Internet Affiliate Sales Tax: “No Pot of Gold” For States

Jan 13, 2011 4:17 AM  By

States hoping to reap a windfall in taxes via legislation that enables them to tax online affiliates may be disappointed, says Jerry Cerasale, senior vice president of government affairs for the Direct Marketing Association. Rather than deal with the taxes, the legislation is prompting large marketers in the state to cancel all affiliate contracts.

This will eliminate any increased tax revenue, and the loss of affiliate income will reduce income tax revenue. And it’s already happening, Cerasale notes.

Illinois recently became the fourth state to pass legislation that requires out-of-state online retailers to collect state and local sales taxes. New York was the first to do so in 2008, followed by North Carolina and Rhode Island.

The legislation contradicts a 1992 Supreme Court Decision, Quill Corp. v. North Dakota, which said states are not allowed to require out-of-state companies to collect sales taxes unless that company has a physical presence, such as a store or warehouse, in the state.

With the so-called ”Amazon tax,” states are now going after marketers using the affiliate technique: when a website (an affiliate) has a link to a marketer’s website (for example, Amazon.com) and the website receives a commission for every sale made by Amazon when the customer comes through the link. The affiliate tax laws state that if the affiliate is located within the state, then that creates nexus (a physical presence) in the state, which requires a remote or out-of-state marketer to collect sales and use tax for all sales the marketer makes to that state’s residents, regardless of channel.

“So affiliate tax laws extend the reach of the tax collector by redefining physical nexus,” Cerasale says. “States are hurting, and they will be pressing hard to increase revenue.”

But Cerasale doesn’t think this legislation will gain traction nationwide.

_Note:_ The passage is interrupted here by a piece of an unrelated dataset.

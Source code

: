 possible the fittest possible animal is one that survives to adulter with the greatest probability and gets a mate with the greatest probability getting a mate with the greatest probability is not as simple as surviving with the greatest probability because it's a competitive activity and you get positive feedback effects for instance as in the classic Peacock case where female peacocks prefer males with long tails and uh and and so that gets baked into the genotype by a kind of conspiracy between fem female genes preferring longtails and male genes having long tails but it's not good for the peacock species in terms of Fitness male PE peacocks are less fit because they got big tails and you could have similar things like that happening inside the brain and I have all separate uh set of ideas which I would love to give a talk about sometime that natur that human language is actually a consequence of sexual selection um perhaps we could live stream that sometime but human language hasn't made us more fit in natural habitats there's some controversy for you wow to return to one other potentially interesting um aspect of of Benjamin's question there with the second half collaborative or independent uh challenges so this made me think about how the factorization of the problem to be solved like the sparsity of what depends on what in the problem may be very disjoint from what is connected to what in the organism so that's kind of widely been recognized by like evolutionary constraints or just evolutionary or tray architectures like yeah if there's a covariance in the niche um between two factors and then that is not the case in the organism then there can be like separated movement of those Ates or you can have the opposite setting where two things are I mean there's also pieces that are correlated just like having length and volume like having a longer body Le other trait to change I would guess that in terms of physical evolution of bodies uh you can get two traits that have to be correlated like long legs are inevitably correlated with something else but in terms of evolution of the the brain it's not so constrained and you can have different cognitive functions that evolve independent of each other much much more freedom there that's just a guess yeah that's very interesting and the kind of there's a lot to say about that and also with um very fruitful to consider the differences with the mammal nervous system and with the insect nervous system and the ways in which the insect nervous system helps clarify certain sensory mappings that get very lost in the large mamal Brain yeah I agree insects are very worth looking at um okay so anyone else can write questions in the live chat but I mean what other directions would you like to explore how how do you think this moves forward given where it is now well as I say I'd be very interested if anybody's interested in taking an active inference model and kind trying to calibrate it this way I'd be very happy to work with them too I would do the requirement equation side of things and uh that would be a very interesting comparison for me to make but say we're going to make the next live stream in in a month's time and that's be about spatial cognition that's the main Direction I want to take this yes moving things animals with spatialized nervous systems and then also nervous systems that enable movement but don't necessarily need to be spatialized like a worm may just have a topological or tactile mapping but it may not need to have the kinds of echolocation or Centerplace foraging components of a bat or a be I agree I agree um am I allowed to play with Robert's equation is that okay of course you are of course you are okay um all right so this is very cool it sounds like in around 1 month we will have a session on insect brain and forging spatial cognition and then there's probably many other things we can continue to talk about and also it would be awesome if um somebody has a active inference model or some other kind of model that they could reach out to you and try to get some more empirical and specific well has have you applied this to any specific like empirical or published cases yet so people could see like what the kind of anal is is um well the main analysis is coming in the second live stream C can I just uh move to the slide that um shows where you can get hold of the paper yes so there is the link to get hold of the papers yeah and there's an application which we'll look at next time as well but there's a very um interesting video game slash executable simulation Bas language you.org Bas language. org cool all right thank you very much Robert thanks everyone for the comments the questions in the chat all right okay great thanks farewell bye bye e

The large marketers in North Carolina and Rhode Island using the affiliate technique have responded by cancelling all affiliate contracts, he says.

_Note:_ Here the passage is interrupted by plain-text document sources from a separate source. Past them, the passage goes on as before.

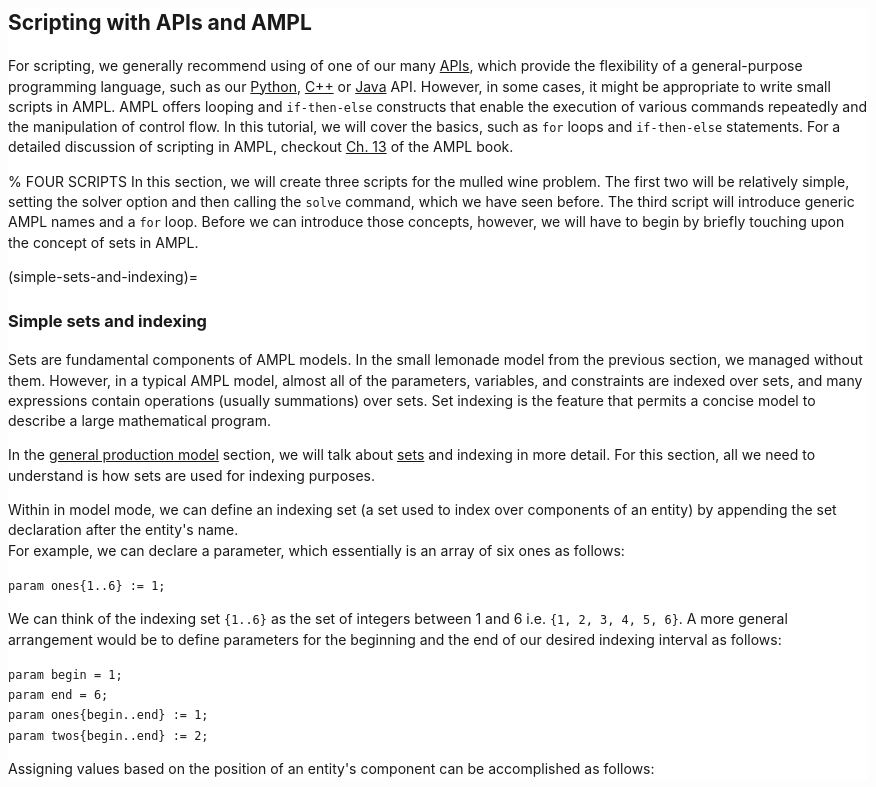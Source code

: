 
## Scripting with APIs and AMPL
For scripting, we generally recommend using of one of our many [APIs](https://ampl.com/products/ampl/apis/), which provide the flexibility of a general-purpose programming language, such as our [Python](https://amplpy.readthedocs.io/en/latest/), [C++](https://ampl.com/api/latest/cpp/) or [Java](https://ampl.com/api/latest/java/) API.
However, in some cases, it might be appropriate to write small scripts in AMPL.
AMPL offers looping and `if-then-else` constructs that enable the execution of various commands repeatedly and the manipulation of control flow.
In this tutorial, we will cover the basics, such as `for` loops and `if-then-else` statements.
For a detailed discussion of scripting in AMPL, checkout [Ch. 13](https://ampl.com/wp-content/uploads/Chapter-13-Command-Scripts-AMPL-Book.pdf) of the AMPL book.

% FOUR SCRIPTS
In this section, we will create three scripts for the mulled wine problem. 
The first two will be relatively simple, setting the solver option and then calling the `solve` command, which we have seen before. 
The third script will introduce generic AMPL names and a `for` loop.
Before we can introduce those concepts, however, we will have to begin by briefly touching upon the concept of sets in AMPL. 

(simple-sets-and-indexing)=
### Simple sets and indexing
Sets are fundamental components of AMPL models.
In the small lemonade model from the previous section, we managed without them.
However, in a typical AMPL model, almost all of the parameters, variables, and constraints are indexed over sets, and many expressions contain operations (usually summations) over sets. 
Set indexing is the feature that permits a concise model to describe a large mathematical program.

In the [general production model](#a-general-production-model) section, we will talk about [sets](#sets) and indexing in more detail.
For this section, all we need to understand is how sets are used for indexing purposes. 

Within in model mode, we can define an indexing set (a set used to index over components of an entity) by appending the set declaration after the entity's name.  
For example, we can declare a parameter, which essentially is an array of six ones as follows: 

```ampl
param ones{1..6} := 1;
```

We can think of the indexing set `{1..6}` as the set of integers between 1 and 6 i.e. `{1, 2, 3, 4, 5, 6}`. 
A more general arrangement would be to define parameters for the beginning and the end of our desired indexing interval as follows:

```ampl
param begin = 1;
param end = 6;
param ones{begin..end} := 1;
param twos{begin..end} := 2;
```

Assigning values based on the position of an entity's component can be accomplished as follows:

“I have heard that the N.C. Commissioner of Revenue says the taxes collected under the program are very small,” Cerasale says. “I don’t know if the commissioner included the loss of income tax from canceled affiliates in the calculation.”

Cerasale says he also heard that in Rhode Island, “the net effect of the law was a decrease in tax revenue from the loss of income tax from affiliates and the lack of any collection from former affiliate marketers.”

Illinois, too, will see marketers cancel affiliate contracts, he says, which will eliminate any increased tax revenue, and the loss of affiliate income will reduce income tax revenue. “There are also reports that companies plan to relocate from Illinois, which will have job and tax revenue implications,” Cerasale adds.

Will states stop trying to tax direct sales and affiliate marketers? A lot depends on the outcome of a lawsuit filed in May 2008 by Amazon.com challenging the New York law.

Amazon.com officials claim that New York’s law violates the equal protection clause of the constitution because it specifically took aim at Amazon. (The American Booksellers Association and other independent retailers and their trade associations lobbied hard for the tax legislation to level the playing field in competing with Amazon.com.)

If New York wins the court cases over Amazon, “I expect a new push for the affiliate tax,” Cerasale says. “However, if the Illinois tax becomes a bust, other states may rethink.”

Bottom line: “There are consequences to state tax revenues as a result of affiliate tax bills that are contrary to the promise of greater tax revenue for cash-strapped states,” Cerasale says.

“There is no pot of gold at the end of the affiliate tax rainbow for any state,” he notes. “Once all these facts are known by the legislators, several states won’t pass similar legislation.”